For projects that improve an existing process—such as upgrading IDE code completion, moving from coarse category-based recommendations to highly personalized ones, or replacing hand-tuned game AI rules with reinforcement learning—the central challenge is proving the improvement where it counts. That requires strong instrumentation and principled production deployment so teams can verify that model changes actually improve downstream metrics tied to user behavior. Even then, performance gains must map to business value: if recommendations increase clicks but the business doesn’t benefit, the work may not be worth doing. A further question is whether gains create a data flywheel: better predictions can lead to a better product, which attracts more users, which generates more (and ideally better) data for training.
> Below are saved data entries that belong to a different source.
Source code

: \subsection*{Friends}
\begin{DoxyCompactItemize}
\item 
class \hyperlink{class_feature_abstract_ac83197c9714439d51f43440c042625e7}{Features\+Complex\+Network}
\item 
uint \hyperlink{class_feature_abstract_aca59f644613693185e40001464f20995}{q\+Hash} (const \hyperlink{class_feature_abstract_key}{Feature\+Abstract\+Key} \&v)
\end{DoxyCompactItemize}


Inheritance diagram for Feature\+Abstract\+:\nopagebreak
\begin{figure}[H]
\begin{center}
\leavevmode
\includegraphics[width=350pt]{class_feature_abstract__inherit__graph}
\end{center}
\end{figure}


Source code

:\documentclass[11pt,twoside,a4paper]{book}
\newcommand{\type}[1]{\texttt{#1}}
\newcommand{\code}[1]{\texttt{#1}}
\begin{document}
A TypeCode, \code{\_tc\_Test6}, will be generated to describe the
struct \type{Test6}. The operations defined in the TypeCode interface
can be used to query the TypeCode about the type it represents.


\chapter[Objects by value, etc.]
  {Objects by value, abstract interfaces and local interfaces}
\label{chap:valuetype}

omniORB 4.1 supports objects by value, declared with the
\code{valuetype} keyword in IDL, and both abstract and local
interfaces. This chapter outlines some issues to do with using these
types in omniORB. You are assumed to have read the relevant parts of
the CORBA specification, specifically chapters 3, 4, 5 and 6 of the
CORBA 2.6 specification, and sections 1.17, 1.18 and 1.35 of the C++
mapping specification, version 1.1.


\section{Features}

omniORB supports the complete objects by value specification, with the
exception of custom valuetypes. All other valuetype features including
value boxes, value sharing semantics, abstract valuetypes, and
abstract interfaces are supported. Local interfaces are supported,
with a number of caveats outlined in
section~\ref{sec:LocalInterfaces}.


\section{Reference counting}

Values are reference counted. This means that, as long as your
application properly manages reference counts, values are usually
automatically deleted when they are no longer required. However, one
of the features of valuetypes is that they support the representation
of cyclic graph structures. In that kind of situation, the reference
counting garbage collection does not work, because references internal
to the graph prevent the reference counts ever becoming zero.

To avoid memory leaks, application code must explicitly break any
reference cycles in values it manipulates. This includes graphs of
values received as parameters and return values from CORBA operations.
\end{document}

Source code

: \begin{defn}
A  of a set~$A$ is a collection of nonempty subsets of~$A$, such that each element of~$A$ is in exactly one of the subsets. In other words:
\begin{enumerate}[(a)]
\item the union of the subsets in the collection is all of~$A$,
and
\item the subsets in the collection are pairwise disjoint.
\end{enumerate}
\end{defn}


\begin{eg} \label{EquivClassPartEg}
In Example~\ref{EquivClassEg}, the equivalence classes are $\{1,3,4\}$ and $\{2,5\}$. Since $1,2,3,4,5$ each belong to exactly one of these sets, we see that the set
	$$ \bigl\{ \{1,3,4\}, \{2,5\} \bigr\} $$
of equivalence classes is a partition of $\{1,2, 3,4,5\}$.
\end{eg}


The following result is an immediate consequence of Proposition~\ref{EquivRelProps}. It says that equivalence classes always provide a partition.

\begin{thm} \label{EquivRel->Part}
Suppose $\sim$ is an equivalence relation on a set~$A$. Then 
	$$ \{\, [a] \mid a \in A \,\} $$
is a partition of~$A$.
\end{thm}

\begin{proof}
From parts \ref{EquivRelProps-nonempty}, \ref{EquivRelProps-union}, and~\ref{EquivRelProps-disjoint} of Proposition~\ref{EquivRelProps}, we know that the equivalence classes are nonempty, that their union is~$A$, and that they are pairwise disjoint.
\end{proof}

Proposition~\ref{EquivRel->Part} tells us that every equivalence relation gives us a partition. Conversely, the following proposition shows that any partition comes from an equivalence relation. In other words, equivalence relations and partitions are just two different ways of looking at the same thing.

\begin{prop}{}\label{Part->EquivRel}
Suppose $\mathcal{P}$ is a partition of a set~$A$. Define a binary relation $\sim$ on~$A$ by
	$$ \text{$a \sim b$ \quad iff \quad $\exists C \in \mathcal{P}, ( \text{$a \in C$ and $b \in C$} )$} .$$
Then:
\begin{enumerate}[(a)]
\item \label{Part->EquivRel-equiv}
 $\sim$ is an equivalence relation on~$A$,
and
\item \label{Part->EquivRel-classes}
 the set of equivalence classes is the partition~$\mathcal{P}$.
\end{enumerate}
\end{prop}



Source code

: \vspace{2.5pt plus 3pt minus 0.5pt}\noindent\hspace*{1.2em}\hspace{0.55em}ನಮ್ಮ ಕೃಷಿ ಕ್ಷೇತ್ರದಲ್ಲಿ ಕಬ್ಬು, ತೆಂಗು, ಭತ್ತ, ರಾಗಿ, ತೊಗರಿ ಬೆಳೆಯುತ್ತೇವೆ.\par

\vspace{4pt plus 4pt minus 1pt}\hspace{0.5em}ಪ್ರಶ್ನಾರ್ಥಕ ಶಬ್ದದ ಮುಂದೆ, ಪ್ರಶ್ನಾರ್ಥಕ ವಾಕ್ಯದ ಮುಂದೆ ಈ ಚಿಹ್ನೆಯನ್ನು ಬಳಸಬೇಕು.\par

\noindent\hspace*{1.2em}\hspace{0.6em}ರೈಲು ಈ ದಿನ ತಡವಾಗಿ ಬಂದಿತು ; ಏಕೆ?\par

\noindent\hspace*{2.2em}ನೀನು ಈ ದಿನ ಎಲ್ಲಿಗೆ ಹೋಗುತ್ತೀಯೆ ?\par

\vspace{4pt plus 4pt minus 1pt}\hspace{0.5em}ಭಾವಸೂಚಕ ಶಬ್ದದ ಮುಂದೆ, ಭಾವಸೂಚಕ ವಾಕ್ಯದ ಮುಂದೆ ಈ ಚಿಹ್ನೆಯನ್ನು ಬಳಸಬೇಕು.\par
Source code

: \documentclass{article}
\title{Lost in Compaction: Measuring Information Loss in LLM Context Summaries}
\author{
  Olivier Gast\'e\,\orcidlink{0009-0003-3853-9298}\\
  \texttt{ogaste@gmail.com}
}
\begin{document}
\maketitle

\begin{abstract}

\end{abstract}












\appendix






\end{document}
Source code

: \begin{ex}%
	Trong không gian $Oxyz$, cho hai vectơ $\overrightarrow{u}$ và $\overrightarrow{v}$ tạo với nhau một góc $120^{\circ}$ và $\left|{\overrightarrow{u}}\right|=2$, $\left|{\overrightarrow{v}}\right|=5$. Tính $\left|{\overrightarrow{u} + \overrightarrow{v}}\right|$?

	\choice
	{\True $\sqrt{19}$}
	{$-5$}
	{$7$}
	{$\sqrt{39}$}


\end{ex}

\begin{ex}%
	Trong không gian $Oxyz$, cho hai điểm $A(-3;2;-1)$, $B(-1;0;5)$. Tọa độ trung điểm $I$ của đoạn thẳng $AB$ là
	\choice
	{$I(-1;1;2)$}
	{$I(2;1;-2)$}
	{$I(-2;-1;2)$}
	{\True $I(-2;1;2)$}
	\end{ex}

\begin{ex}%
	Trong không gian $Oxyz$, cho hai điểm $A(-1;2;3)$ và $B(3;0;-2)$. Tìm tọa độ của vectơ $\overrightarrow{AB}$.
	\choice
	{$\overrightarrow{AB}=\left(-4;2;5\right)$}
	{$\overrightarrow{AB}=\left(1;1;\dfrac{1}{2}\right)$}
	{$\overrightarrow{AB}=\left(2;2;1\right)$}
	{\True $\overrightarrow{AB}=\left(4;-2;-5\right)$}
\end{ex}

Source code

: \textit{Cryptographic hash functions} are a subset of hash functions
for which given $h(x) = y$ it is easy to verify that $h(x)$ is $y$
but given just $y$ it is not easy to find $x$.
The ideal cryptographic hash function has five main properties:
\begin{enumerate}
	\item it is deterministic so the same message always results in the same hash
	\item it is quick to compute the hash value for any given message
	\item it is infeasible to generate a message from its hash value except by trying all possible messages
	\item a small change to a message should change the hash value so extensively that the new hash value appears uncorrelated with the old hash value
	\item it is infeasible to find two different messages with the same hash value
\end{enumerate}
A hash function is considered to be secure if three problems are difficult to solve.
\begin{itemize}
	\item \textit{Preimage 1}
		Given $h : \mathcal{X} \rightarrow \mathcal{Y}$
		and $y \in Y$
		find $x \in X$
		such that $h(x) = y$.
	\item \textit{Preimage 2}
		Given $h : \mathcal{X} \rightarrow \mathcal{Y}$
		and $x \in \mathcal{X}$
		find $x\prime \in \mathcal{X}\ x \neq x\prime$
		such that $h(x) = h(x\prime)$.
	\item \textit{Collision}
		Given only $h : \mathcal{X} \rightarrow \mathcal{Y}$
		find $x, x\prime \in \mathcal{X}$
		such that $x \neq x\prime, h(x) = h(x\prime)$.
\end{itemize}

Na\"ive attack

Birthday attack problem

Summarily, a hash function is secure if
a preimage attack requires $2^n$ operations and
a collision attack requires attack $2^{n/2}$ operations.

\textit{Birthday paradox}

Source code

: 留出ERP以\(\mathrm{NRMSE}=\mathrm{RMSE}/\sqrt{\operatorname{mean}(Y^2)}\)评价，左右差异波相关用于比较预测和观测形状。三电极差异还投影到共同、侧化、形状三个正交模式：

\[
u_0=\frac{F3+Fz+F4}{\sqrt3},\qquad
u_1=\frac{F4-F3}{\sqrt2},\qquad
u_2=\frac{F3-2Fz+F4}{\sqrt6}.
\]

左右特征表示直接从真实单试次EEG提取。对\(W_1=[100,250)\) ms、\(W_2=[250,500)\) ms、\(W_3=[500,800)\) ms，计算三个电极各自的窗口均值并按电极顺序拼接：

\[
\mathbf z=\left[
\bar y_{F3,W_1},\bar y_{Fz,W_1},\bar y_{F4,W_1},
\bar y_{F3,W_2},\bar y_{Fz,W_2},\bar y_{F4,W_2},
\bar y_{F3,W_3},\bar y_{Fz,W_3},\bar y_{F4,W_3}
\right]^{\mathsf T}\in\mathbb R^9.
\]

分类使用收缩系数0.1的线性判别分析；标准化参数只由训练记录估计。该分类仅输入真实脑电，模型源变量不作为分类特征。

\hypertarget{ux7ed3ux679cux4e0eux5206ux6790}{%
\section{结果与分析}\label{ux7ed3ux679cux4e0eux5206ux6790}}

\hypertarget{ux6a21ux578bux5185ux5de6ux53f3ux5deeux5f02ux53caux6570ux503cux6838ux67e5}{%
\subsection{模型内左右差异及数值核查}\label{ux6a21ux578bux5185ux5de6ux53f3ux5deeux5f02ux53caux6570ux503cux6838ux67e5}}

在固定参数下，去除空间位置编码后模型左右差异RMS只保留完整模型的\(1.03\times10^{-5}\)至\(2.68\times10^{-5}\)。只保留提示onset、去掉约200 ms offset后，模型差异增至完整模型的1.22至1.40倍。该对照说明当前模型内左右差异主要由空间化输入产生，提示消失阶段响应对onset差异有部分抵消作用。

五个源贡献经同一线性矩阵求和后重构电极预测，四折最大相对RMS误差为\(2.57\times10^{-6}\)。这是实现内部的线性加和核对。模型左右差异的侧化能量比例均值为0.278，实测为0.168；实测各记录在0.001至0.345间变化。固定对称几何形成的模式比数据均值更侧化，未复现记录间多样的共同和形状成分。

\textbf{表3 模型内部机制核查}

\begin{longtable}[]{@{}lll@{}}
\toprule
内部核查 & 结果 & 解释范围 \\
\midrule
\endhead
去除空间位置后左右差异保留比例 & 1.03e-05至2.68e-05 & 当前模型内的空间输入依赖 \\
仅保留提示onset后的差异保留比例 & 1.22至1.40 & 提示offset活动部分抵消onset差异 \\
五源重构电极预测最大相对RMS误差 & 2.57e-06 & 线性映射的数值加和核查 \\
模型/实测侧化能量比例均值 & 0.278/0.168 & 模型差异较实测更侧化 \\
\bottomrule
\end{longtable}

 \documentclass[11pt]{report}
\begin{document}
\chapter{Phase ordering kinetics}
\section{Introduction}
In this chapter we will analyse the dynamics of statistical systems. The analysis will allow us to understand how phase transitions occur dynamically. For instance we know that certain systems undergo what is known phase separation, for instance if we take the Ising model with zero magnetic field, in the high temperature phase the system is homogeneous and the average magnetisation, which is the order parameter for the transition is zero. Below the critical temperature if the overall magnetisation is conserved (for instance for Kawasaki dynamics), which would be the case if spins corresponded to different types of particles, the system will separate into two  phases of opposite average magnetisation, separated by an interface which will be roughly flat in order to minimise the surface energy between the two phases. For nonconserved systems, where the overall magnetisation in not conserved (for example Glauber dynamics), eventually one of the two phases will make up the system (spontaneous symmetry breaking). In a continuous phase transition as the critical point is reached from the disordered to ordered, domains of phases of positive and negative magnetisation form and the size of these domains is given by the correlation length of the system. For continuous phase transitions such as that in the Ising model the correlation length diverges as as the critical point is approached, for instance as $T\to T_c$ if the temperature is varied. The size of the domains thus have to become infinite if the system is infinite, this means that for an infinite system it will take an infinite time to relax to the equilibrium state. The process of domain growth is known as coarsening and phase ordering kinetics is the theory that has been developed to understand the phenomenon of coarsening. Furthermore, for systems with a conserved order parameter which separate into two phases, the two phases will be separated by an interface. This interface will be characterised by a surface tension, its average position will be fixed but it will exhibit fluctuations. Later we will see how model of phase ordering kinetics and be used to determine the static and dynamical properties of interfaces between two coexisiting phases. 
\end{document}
For projects that augment manual processes—turning sketches into slides, offering email auto-completion, or speeding up radiology work—the bar shifts from “replace the workflow” to “make the human faster without breaking trust.” Teams need to determine how good the system must be to be genuinely useful and how to collect enough data to reach that level. The key difference from pure improvement projects is that augmentation often lacks built-in data collection, so teams must design mechanisms to gather feedback and training signals.
For projects that automate manual processes—fully automated customer support, fully automated design, or self-driving—feasibility hinges on failure rates and coverage. Even a model that achieves 99.999% accuracy on validation data may still fail more often than desired in the real world unless the dataset is comprehensive enough to represent what the system will encounter. That leads to two hard operational questions: how to guarantee real-world failure-rate targets, and how to label new data cheaply when the system makes mistakes. If predictions can’t be automatically verified, teams must rely on costly manual labeling, which can stall iteration.
The discussion then ties these archetypes to an impact-versus-feasibility trade-off. Improving existing processes is usually the most feasible but often has the lowest ceiling on impact. Impact can rise when teams build data loops that automatically collect and label user data, enabling continuous performance improvement and potentially expanding automation over time. Augmentation and automation become more feasible through product design and faster releases: shipping a “good enough” version early helps move from augmentation-from-scratch toward measurable improvement. Product design examples include Facebook’s tag suggestions that let users confirm labels, Grammarly’s suggestions that remain user-in-the-loop, and Netflix explanations that invite feedback.
When full automation is the goal, teams typically add humans in the loop or enforce guardrails that restrict operation to safer boundaries. The session also highlights alternative learning paradigms and applications beyond the classic supervised setup: DARPA’s early self-driving work used high-quality sensing (like lidar) to label cheaper sensors after the fact, reinforcement learning reframes learning as specifying success rather than providing step-by-step instructions, and large-scale, hard-to-interpret domains like fraud detection illustrate cases where humans can’t process the data but models can. Finally, generative systems—such as video generation and voice replication—show how machine learning can create capabilities that didn’t exist before.
Cornell Notes
Machine learning projects cluster into three archetypes: improving an existing process, augmenting a manual workflow, and automating a manual workflow. Each archetype demands different proof of success: improvement projects must show downstream metric gains and business value; augmentation projects must reach “good enough” quality and gather data despite limited built-in labeling; automation projects must meet strict real-world failure-rate targets and handle comprehensive coverage and costly labeling.
A central concept is the data flywheel: better models can improve the product, attract more users, and generate more data that further improves models. Feasibility often starts highest in “improve” projects, then can grow in impact through product design, early “good enough” releases, and data loops. For full automation, humans-in-the-loop and guardrails are common strategies to make safety targets achievable.
How do teams avoid the trap of “better model accuracy” that doesn’t improve what matters in production?
What’s the key difference between augmenting a manual process and improving an existing process?
Why is validation-set accuracy insufficient for fully automated systems like self-driving?
What makes labeling hard in automation projects, and how does that affect iteration speed?
How can product design increase the feasibility and impact of ML projects?
What alternative learning paradigms were cited as going beyond classic supervised learning?
Review Questions
- Which downstream metrics and business outcomes should be instrumented to prove that an “improve an existing process” ML project is actually working?
- What dataset coverage and labeling strategy would you design to ensure a target real-world failure rate for a fully automated system?
- How would you build a data flywheel for an augmentation workflow where labels aren’t naturally generated?
Key Points
- 1
Machine learning projects cluster into three archetypes—improving, augmenting, and automating—and each archetype changes what “success” must prove.
- 2
Improvement projects need production instrumentation that links model changes to downstream metrics and business value, not just offline accuracy.
- 3
Augmentation projects must define how good the system must be to help users and must engineer ways to collect enough data despite limited built-in labeling.
- 4
Automation projects require real-world failure-rate guarantees, which depend on dataset comprehensiveness and on capturing/labeling mistakes efficiently.
- 5
A data flywheel can turn model improvements into more users and more training data, but it only works if the product truly improves and data collection is automated.
- 6
Good product design and early “good enough” releases can raise feasibility by creating feedback loops and moving teams from augmentation toward measurable improvement.
- 7
Humans-in-the-loop and guardrails are common strategies to make full automation safer and more feasible.